Source texts of formatted documents

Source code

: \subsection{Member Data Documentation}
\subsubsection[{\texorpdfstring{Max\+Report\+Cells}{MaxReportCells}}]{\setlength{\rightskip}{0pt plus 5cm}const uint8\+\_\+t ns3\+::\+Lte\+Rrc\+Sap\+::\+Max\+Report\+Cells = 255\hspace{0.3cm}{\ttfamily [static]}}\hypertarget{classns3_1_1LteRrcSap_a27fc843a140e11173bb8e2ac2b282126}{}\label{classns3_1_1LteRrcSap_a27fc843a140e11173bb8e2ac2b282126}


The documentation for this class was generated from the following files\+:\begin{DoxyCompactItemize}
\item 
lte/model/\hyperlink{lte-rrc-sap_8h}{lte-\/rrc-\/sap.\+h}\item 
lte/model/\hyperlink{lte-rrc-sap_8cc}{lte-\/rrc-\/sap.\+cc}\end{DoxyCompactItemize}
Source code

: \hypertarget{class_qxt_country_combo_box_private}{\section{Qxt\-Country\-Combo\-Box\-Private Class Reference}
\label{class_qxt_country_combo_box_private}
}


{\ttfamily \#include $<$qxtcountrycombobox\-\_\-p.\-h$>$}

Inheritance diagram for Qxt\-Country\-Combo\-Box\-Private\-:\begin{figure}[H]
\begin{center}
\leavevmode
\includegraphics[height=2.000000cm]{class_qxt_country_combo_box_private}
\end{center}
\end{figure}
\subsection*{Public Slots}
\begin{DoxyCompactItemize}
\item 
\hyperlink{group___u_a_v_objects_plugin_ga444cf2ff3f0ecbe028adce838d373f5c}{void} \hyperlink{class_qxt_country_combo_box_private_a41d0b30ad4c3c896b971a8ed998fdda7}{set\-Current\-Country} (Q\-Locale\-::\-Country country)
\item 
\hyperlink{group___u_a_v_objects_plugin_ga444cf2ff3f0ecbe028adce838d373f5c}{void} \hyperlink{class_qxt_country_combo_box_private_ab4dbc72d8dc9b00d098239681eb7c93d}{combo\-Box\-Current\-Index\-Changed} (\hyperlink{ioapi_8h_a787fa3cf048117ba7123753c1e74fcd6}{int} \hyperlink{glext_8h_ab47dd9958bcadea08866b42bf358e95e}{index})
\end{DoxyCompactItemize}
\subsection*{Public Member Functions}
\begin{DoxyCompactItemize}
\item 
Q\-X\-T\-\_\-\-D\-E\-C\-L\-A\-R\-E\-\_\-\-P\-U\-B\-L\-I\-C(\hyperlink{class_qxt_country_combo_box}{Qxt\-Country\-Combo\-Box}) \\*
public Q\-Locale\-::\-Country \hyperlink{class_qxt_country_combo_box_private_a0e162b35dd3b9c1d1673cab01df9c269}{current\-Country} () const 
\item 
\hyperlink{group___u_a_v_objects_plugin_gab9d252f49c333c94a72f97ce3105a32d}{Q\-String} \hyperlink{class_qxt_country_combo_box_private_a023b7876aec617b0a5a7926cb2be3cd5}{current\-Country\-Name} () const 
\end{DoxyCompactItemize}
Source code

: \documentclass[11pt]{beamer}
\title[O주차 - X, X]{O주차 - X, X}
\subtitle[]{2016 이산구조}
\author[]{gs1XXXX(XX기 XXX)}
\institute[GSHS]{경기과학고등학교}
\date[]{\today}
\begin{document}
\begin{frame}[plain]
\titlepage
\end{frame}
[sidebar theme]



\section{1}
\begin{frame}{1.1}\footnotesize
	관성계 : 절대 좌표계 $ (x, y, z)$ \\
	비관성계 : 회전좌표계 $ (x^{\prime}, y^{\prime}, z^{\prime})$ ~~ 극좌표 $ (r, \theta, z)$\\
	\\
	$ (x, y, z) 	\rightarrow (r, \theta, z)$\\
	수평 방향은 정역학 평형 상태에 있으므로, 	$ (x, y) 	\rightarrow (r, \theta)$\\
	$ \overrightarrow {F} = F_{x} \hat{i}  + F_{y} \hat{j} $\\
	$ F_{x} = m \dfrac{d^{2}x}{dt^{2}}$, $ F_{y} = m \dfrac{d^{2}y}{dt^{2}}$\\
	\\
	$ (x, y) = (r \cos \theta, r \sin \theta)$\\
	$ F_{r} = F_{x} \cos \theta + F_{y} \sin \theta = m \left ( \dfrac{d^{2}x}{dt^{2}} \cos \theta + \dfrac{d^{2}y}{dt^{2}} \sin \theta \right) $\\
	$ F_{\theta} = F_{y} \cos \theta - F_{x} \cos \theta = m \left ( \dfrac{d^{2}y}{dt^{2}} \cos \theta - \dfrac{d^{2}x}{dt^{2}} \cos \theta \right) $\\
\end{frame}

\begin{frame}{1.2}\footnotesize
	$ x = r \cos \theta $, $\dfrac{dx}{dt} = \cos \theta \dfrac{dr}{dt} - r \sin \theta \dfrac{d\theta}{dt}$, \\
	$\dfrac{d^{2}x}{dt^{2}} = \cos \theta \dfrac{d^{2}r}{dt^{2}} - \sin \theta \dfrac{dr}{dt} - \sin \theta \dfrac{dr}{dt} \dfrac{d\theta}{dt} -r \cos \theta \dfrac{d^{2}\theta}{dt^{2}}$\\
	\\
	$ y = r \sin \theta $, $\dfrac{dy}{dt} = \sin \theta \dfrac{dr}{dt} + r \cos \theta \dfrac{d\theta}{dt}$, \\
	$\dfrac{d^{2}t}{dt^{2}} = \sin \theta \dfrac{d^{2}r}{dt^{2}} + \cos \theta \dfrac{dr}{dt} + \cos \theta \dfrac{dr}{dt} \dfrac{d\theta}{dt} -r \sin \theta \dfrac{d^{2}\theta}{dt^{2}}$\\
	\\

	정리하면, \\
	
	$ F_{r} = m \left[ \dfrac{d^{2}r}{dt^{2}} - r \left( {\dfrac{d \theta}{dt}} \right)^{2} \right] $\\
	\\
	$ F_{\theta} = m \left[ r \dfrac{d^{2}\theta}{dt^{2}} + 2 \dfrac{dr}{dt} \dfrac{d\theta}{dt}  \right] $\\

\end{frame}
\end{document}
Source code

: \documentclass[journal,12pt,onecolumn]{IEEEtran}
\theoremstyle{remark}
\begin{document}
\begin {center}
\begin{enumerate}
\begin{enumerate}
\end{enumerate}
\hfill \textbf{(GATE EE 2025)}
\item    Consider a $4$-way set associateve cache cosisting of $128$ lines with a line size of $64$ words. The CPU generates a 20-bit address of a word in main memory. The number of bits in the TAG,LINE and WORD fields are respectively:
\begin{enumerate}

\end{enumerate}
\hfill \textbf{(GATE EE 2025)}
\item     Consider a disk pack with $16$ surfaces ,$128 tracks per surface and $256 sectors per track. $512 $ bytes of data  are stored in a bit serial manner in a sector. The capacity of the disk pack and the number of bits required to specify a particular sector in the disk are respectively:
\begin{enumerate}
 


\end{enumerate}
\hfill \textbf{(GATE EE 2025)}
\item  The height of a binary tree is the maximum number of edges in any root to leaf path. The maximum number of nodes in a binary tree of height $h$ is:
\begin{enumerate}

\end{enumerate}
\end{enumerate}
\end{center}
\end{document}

● **WHAT TO PRODUCE**
Extract every line above exactly as it stands.

● **EXERCISE RESPONSE**
Source code

: \subsection{Member Data Documentation}
\subsubsection[{\texorpdfstring{Max\+Report\+Cells}{MaxReportCells}}]{\setlength{\rightskip}{0pt plus 5cm}const uint8\+\_\+t ns3\+::\+Lte\+Rrc\+Sap\+::\+Max\+Report\+Cells = 255\hspace{0.3cm}{\ttfamily [static]}}\hypertarget{classns3_1_1LteRrcSap_a27fc843a140e11173bb8e2ac2b282126}{}\label{classns3_1_1LteRrcSap_a27fc843a140e11173bb8e2ac2b282126}


The documentation for this class was generated from the following files\+:\begin{DoxyCompactItemize}
\item 
lte/model/\hyperlink{lte-rrc-sap_8h}{lte-\/rrc-\/sap.\+h}\item 
lte/model/\hyperlink{lte-rrc-sap_8cc}{lte-\/rrc-\/sap.\+cc}\end{DoxyCompactItemize}
Source code

: \hypertarget{class_qxt_country_combo_box_private}{\section{Qxt\-Country\-Combo\-Box\-Private Class Reference}
\label{class_qxt_country_combo_box_private}
}


{\ttfamily \#include $<$qxtcountrycombobox\-\_\-p.\-h$>$}

Inheritance diagram for Qxt\-Country\-Combo\-Box\-Private\-:\begin{figure}[H]
\begin{center}
\leavevmode
\includegraphics[height=2.000000cm]{class_qxt_country_combo_box_private}
\end{center}
\end{figure}
\subsection*{Public Slots}
\begin{DoxyCompactItemize}
\item 
\hyperlink{group___u_a_v_objects_plugin_ga444cf2ff3f0ecbe028adce838d373f5c}{void} \hyperlink{class_qxt_country_combo_box_private_a41d0b30ad4c3c896b971a8ed998fdda7}{set\-Current\-Country} (Q\-Locale\-::\-Country country)
\item 
\hyperlink{group___u_a_v_objects_plugin_ga444cf2ff3f0ecbe028adce838d373f5c}{void} \hyperlink{class_qxt_country_combo_box_private_ab4dbc72d8dc9b00d098239681eb7c93d}{combo\-Box\-Current\-Index\-Changed} (\hyperlink{ioapi_8h_a787fa3cf048117ba7123753c1e74fcd6}{int} \hyperlink{glext_8h_ab47dd9958bcadea08866b42bf358e95e}{index})
\end{DoxyCompactItemize}
\subsection*{Public Member Functions}
\begin{DoxyCompactItemize}
\item 
Q\-X\-T\-\_\-\-D\-E\-C\-L\-A\-R\-E\-\_\-\-P\-U\-B\-L\-I\-C(\hyperlink{class_qxt_country_combo_box}{Qxt\-Country\-Combo\-Box}) \\*
public Q\-Locale\-::\-Country \hyperlink{class_qxt_country_combo_box_private_a0e162b35dd3b9c1d1673cab01df9c269}{current\-Country} () const 
\item 
\hyperlink{group___u_a_v_objects_plugin_gab9d252f49c333c94a72f97ce3105a32d}{Q\-String} \hyperlink{class_qxt_country_combo_box_private_a023b7876aec617b0a5a7926cb2be3cd5}{current\-Country\-Name} () const 
\end{DoxyCompactItemize}
Source code

: \documentclass[11pt]{beamer}
\title[O주차 - X, X]{O주차 - X, X}
\subtitle[]{2016 이산구조}
\author[]{gs1XXXX(XX기 XXX)}
\institute[GSHS]{경기과학고등학교}
\date[]{\today}
\begin{document}
\begin{frame}[plain]
\titlepage
\end{frame}
[sidebar theme]



\section{1}
\begin{frame}{1.1}\footnotesize
	관성계 : 절대 좌표계 $ (x, y, z)$ \\
	비관성계 : 회전좌표계 $ (x^{\prime}, y^{\prime}, z^{\prime})$ ~~ 극좌표 $ (r, \theta, z)$\\
	\\
	$ (x, y, z) 	\rightarrow (r, \theta, z)$\\
	수평 방향은 정역학 평형 상태에 있으므로, 	$ (x, y) 	\rightarrow (r, \theta)$\\
	$ \overrightarrow {F} = F_{x} \hat{i}  + F_{y} \hat{j} $\\
	$ F_{x} = m \dfrac{d^{2}x}{dt^{2}}$, $ F_{y} = m \dfrac{d^{2}y}{dt^{2}}$\\
	\\
	$ (x, y) = (r \cos \theta, r \sin \theta)$\\
	$ F_{r} = F_{x} \cos \theta + F_{y} \sin \theta = m \left ( \dfrac{d^{2}x}{dt^{2}} \cos \theta + \dfrac{d^{2}y}{dt^{2}} \sin \theta \right) $\\
	$ F_{\theta} = F_{y} \cos \theta - F_{x} \cos \theta = m \left ( \dfrac{d^{2}y}{dt^{2}} \cos \theta - \dfrac{d^{2}x}{dt^{2}} \cos \theta \right) $\\
\end{frame}

\begin{frame}{1.2}\footnotesize
	$ x = r \cos \theta $, $\dfrac{dx}{dt} = \cos \theta \dfrac{dr}{dt} - r \sin \theta \dfrac{d\theta}{dt}$, \\
	$\dfrac{d^{2}x}{dt^{2}} = \cos \theta \dfrac{d^{2}r}{dt^{2}} - \sin \theta \dfrac{dr}{dt} - \sin \theta \dfrac{dr}{dt} \dfrac{d\theta}{dt} -r \cos \theta \dfrac{d^{2}\theta}{dt^{2}}$\\
	\\
	$ y = r \sin \theta $, $\dfrac{dy}{dt} = \sin \theta \dfrac{dr}{dt} + r \cos \theta \dfrac{d\theta}{dt}$, \\
	$\dfrac{d^{2}t}{dt^{2}} = \sin \theta \dfrac{d^{2}r}{dt^{2}} + \cos \theta \dfrac{dr}{dt} + \cos \theta \dfrac{dr}{dt} \dfrac{d\theta}{dt} -r \sin \theta \dfrac{d^{2}\theta}{dt^{2}}$\\
	\\

	정리하면, \\
	
	$ F_{r} = m \left[ \dfrac{d^{2}r}{dt^{2}} - r \left( {\dfrac{d \theta}{dt}} \right)^{2} \right] $\\
	\\
	$ F_{\theta} = m \left[ r \dfrac{d^{2}\theta}{dt^{2}} + 2 \dfrac{dr}{dt} \dfrac{d\theta}{dt}  \right] $\\

\end{frame}
\end{document}
Source code

: \documentclass[journal,12pt,onecolumn]{IEEEtran}
\theoremstyle{remark}
\begin{document}
\begin {center}
\begin{enumerate}
\begin{enumerate}
\end{enumerate}
\hfill \textbf{(GATE EE 2025)}
\item    Consider a $4$-way set associateve cache cosisting of $128$ lines with a line size of $64$ words. The CPU generates a 20-bit address of a word in main memory. The number of bits in the TAG,LINE and WORD fields are respectively:
\begin{enumerate}

\end{enumerate}
\hfill \textbf{(GATE EE 2025)}
\item     Consider a disk pack with $16$ surfaces ,$128 tracks per surface and $256 sectors per track. $512 $ bytes of data  are stored in a bit serial manner in a sector. The capacity of the disk pack and the number of bits required to specify a particular sector in the disk are respectively:
\begin{enumerate}
 


\end{enumerate}
\hfill \textbf{(GATE EE 2025)}
\item  The height of a binary tree is the maximum number of edges in any root to leaf path. The maximum number of nodes in a binary tree of height $h$ is:
\begin{enumerate}

\end{enumerate}
\end{enumerate}
\end{center}
\end{document}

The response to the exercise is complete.